Worldwide, there were 379 percent more indirect tax changes in the second quarter of 2012 than there were during the same period in 2011, according to the latest ONESOURCE Indirect Tax rate report from Thomson Reuters.
There were 1,025 tax code changes in Q2 2012, compared with 270 in Q2 2011. This includes 109 indirect tax increases, down slightly from 124 in Q2 2011.
“Globally, businesses had to comply with over 1,000 tax changes this past quarter. That’s a huge burden,” said Carla Yrjanson, vice president of tax research and content at Thomson Reuters. “Whether the changes are increases, decreases or exemptions, the cost to implement them is essentially the same for businesses. Without the right technology, domain expertise and accurate tax information at the country and jurisdiction levels, it’s difficult to achieve compliance in a cost effective manner.”
The quarterly ONESOURCE Indirect Tax rate report summarizes changes in sales, use and value added taxes — providing a high-level look at information that is automatically incorporated monthly in detail in the Thomson Reuters ONESOURCE Indirect Tax global software suite.
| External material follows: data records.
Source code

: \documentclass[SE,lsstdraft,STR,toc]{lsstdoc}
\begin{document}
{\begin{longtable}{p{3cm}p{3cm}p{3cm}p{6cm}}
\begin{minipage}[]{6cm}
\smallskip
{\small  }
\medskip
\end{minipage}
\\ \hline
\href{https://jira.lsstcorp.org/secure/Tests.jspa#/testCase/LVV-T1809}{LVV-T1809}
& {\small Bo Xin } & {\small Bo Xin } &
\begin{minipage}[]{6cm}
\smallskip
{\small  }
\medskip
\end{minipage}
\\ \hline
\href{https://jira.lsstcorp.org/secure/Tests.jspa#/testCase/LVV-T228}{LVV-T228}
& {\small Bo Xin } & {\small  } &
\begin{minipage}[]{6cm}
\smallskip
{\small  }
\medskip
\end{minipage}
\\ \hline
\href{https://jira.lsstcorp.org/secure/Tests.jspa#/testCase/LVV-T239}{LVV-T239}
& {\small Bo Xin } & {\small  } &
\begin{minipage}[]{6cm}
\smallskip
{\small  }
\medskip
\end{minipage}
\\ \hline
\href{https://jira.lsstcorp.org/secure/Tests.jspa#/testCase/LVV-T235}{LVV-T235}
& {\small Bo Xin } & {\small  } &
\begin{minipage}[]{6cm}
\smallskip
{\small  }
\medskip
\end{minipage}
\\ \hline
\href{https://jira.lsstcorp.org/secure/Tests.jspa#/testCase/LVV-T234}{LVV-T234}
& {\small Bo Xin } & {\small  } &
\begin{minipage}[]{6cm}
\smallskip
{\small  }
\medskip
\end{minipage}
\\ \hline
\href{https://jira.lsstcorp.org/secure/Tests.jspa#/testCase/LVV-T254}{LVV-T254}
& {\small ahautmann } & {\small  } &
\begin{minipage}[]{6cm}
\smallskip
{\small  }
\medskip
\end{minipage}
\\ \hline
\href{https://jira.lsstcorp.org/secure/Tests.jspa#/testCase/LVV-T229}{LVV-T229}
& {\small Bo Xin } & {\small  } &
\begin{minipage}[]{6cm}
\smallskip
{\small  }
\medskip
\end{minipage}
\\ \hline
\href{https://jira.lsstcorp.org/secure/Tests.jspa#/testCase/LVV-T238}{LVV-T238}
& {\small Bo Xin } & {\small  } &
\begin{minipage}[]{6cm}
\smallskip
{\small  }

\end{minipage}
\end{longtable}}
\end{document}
Thomson Reuters in-house indirect tax research and content experts monitor changes in tax laws for over 175 countries. Highlights from the global Q2 2012 report released today include:
- The total number of state, county, city and transit sales tax rate increases in the U.S. declined from 111 in Q2 2011 to 104 in Q2 2012.
- The number of value added tax rate increases globally declined from 13 to 5.
- In the U.S., the average state sales tax was 5.48 percent in Q1 2012, down from 5.52 percent in Q1 2011.
- In Europe, the VAT rate for Madira, Portugal was increased and Norway ended its temporary 13 percent reduced rate, which was originally enacted December 31, 2006.
- In Asia, China added a 7 percent rate for the purchase of transportation services retroactive to January 1, 2009. India increased the standard serviced tax from 10 percent to 12 percent effective April 1, 2012.